> PROVIDED RECORDS:
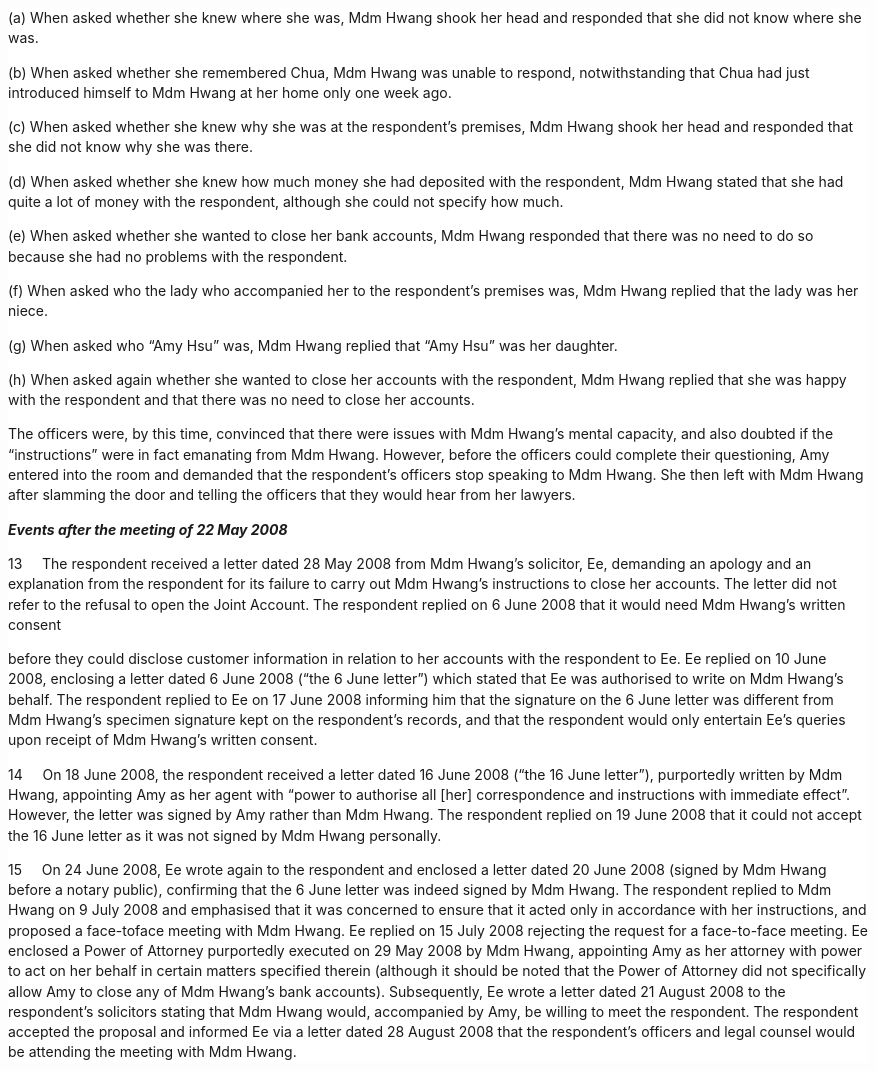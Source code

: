  (a) When asked whether she knew where she was, Mdm Hwang shook her head and responded that she did not know where she was. 

 (b) When asked whether she remembered Chua, Mdm Hwang was unable to respond, notwithstanding that Chua had just introduced himself to Mdm Hwang at her home only one week ago. 

 (c) When asked whether she knew why she was at the respondent’s premises, Mdm Hwang shook her head and responded that she did not know why she was there. 

 (d) When asked whether she knew how much money she had deposited with the respondent, Mdm Hwang stated that she had quite a lot of money with the respondent, although she could not specify how much. 

 (e) When asked whether she wanted to close her bank accounts, Mdm Hwang responded that there was no need to do so because she had no problems with the respondent. 

 (f) When asked who the lady who accompanied her to the respondent’s premises was, Mdm Hwang replied that the lady was her niece. 

 (g) When asked who “Amy Hsu” was, Mdm Hwang replied that “Amy Hsu” was her daughter. 

 (h) When asked again whether she wanted to close her accounts with the respondent, Mdm Hwang replied that she was happy with the respondent and that there was no need to close her accounts. 

The officers were, by this time, convinced that there were issues with Mdm Hwang’s mental capacity, and also doubted if the “instructions” were in fact emanating from Mdm Hwang. However, before the officers could complete their questioning, Amy entered into the room and demanded that the respondent’s officers stop speaking to Mdm Hwang. She then left with Mdm Hwang after slamming the door and telling the officers that they would hear from her lawyers. 

**_Events after the meeting of 22 May 2008_** 

13     The respondent received a letter dated 28 May 2008 from Mdm Hwang’s solicitor, Ee, demanding an apology and an explanation from the respondent for its failure to carry out Mdm Hwang’s instructions to close her accounts. The letter did not refer to the refusal to open the Joint Account. The respondent replied on 6 June 2008 that it would need Mdm Hwang’s written consent 


before they could disclose customer information in relation to her accounts with the respondent to Ee. Ee replied on 10 June 2008, enclosing a letter dated 6 June 2008 (“the 6 June letter”) which stated that Ee was authorised to write on Mdm Hwang’s behalf. The respondent replied to Ee on 17 June 2008 informing him that the signature on the 6 June letter was different from Mdm Hwang’s specimen signature kept on the respondent’s records, and that the respondent would only entertain Ee’s queries upon receipt of Mdm Hwang’s written consent. 

14     On 18 June 2008, the respondent received a letter dated 16 June 2008 (“the 16 June letter”), purportedly written by Mdm Hwang, appointing Amy as her agent with “power to authorise all [her] correspondence and instructions with immediate effect”. However, the letter was signed by Amy rather than Mdm Hwang. The respondent replied on 19 June 2008 that it could not accept the 16 June letter as it was not signed by Mdm Hwang personally. 

15     On 24 June 2008, Ee wrote again to the respondent and enclosed a letter dated 20 June 2008 (signed by Mdm Hwang before a notary public), confirming that the 6 June letter was indeed signed by Mdm Hwang. The respondent replied to Mdm Hwang on 9 July 2008 and emphasised that it was concerned to ensure that it acted only in accordance with her instructions, and proposed a face-toface meeting with Mdm Hwang. Ee replied on 15 July 2008 rejecting the request for a face-to-face meeting. Ee enclosed a Power of Attorney purportedly executed on 29 May 2008 by Mdm Hwang, appointing Amy as her attorney with power to act on her behalf in certain matters specified therein (although it should be noted that the Power of Attorney did not specifically allow Amy to close any of Mdm Hwang’s bank accounts). Subsequently, Ee wrote a letter dated 21 August 2008 to the respondent’s solicitors stating that Mdm Hwang would, accompanied by Amy, be willing to meet the respondent. The respondent accepted the proposal and informed Ee via a letter dated 28 August 2008 that the respondent’s officers and legal counsel would be attending the meeting with Mdm Hwang.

> WORK REQUIRED: Take the line that contains "14     On 18 June" and every line after it through the end of the listing above, and repeat them exactly.

> REPLY:
14     On 18 June 2008, the respondent received a letter dated 16 June 2008 (“the 16 June letter”), purportedly written by Mdm Hwang, appointing Amy as her agent with “power to authorise all [her] correspondence and instructions with immediate effect”. However, the letter was signed by Amy rather than Mdm Hwang. The respondent replied on 19 June 2008 that it could not accept the 16 June letter as it was not signed by Mdm Hwang personally. 

15     On 24 June 2008, Ee wrote again to the respondent and enclosed a letter dated 20 June 2008 (signed by Mdm Hwang before a notary public), confirming that the 6 June letter was indeed signed by Mdm Hwang. The respondent replied to Mdm Hwang on 9 July 2008 and emphasised that it was concerned to ensure that it acted only in accordance with her instructions, and proposed a face-toface meeting with Mdm Hwang. Ee replied on 15 July 2008 rejecting the request for a face-to-face meeting. Ee enclosed a Power of Attorney purportedly executed on 29 May 2008 by Mdm Hwang, appointing Amy as her attorney with power to act on her behalf in certain matters specified therein (although it should be noted that the Power of Attorney did not specifically allow Amy to close any of Mdm Hwang’s bank accounts). Subsequently, Ee wrote a letter dated 21 August 2008 to the respondent’s solicitors stating that Mdm Hwang would, accompanied by Amy, be willing to meet the respondent. The respondent accepted the proposal and informed Ee via a letter dated 28 August 2008 that the respondent’s officers and legal counsel would be attending the meeting with Mdm Hwang.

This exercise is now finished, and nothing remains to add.